To be clear, I’m not worried about Otis’s nomination because he’s conservative. Plenty of conservatives work on criminal justice issues, and some have led the way on reforms. Republican governors and GOP-controlled legislatures in Georgia, Texas, and other “red” states have passed significant criminal justice reforms that reduced prison and jail populations while also reducing crime rates. When presented with evidence-based opportunities to help individuals and save public money, many realized criminal justice reform could be a conservative cause.


The problem is, as Julie Stewart, the founder of Families Against Mandatory Minimums wrote in 2015, “Otis is impervious to facts and evidence.” Put another way, Bill Otis is interested in the politics, not the policy, of criminal justice.


The mountains of data that support less carceral policies and alternatives to incarceration have not swayed Otis’s rhetoric at all. When a man who had benefitted from reducing the sentence for a crack cocaine conviction brutally murdered a woman and two children, Otis was quick to blame the shortened sentence:

Three people, including two children, are dead today because of early release from a duly imposed, lawful and fully deserved federal drug trafficking sentence.


How many times were we lectured that those released under lowered sentencing rules would be only “low level, non-violent offenders?” I don’t know, exactly. Hundreds if not thousands.


Question: How many more lives are the congressmen and senators who support the [Sentencing Reform and Corrections Act] willing to see sacrificed for their “we’ve-been-too-tough” agenda?


An exact number, please, gentlemen. We want to remember who you are on election day. And we will.

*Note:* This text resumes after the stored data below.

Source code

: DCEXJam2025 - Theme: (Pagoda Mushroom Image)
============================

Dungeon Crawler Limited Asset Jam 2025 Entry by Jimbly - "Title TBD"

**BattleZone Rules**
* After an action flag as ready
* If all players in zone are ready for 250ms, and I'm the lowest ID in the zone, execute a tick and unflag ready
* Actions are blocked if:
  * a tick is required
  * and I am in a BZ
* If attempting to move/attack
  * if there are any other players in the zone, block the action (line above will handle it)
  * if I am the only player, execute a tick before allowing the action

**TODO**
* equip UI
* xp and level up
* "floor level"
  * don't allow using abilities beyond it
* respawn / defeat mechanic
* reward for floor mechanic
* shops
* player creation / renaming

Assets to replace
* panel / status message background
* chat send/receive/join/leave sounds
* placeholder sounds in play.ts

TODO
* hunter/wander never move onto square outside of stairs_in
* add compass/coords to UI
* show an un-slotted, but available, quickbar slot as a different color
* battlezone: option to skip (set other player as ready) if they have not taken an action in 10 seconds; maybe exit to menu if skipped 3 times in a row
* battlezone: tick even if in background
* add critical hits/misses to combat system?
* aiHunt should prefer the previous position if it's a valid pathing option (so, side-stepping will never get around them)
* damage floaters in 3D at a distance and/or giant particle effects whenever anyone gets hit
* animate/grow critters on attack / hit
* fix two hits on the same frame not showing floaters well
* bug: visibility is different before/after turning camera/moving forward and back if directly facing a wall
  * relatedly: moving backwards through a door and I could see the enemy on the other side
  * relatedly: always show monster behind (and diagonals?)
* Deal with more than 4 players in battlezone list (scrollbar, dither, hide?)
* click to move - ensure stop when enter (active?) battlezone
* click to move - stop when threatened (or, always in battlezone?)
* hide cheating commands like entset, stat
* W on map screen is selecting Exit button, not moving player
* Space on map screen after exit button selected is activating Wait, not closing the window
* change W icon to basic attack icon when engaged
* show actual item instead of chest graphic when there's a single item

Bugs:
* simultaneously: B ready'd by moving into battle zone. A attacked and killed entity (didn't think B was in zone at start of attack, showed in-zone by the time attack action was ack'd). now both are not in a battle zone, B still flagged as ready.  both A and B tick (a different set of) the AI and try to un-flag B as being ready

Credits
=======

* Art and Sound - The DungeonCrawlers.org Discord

It’s Willie Horton all over again.


Yes, a few people who are incarcerated for drugs may do horrible things when they get out. Most of them, even those who commit new offenses, will not. According to several Commission reports, the most common reason for re-arrest among federal drug offenders is a violation of supervision policies—that is, getting drunk or committing some other minor infraction—and certainly not murder.


The latest data from the Sentencing Commission shows no statistical difference in recidivism among those released early under new drug sentencing guidelines and those who served the longer sentences:

The recidivism rates were virtually identical for offenders who were released early through retroactive application of the [Fair Sentencing Act] Guideline Amendment and offenders who had served their full sentences before the FSA guideline reduction retroactively took effect. Over a three-year period following their release, the “FSA Retroactivity Group” and the “Comparison Group” each had a recidivism rate of 37.9 percent.

These data coincide with previous data from the Commission that measured the effects of crack cocaine sentencing retroactivity that found no significant statistical difference between recidivism among those who got out early and those who served the full sentence.


All this is not to say that policymakers should not find ways to reduce recidivism, no matter how serious the offenses are. But Otis’s belief that serving long drug sentences will make convicted individuals more lawful citizens is at odds with what liberals, conservatives, progressives, and libertarians in criminal justice have found in years of research and by measuring the effects of new policies put into practice. The push for reducing incarceration is not a conspiracy of groups taken in by George Soros and Al Sharpton, as Otis suggested in 2016, but a broad coalition of individuals, organizations, and lawmakers who look at the evidence and formulate policy accordingly.


The Sentencing Commission provides, among many other things, a trove of information that can teach us more about how our policies do and do not work. Otis’s nomination signals a return to reactionary politics based on what some people think and feel, rather than what they can show and prove.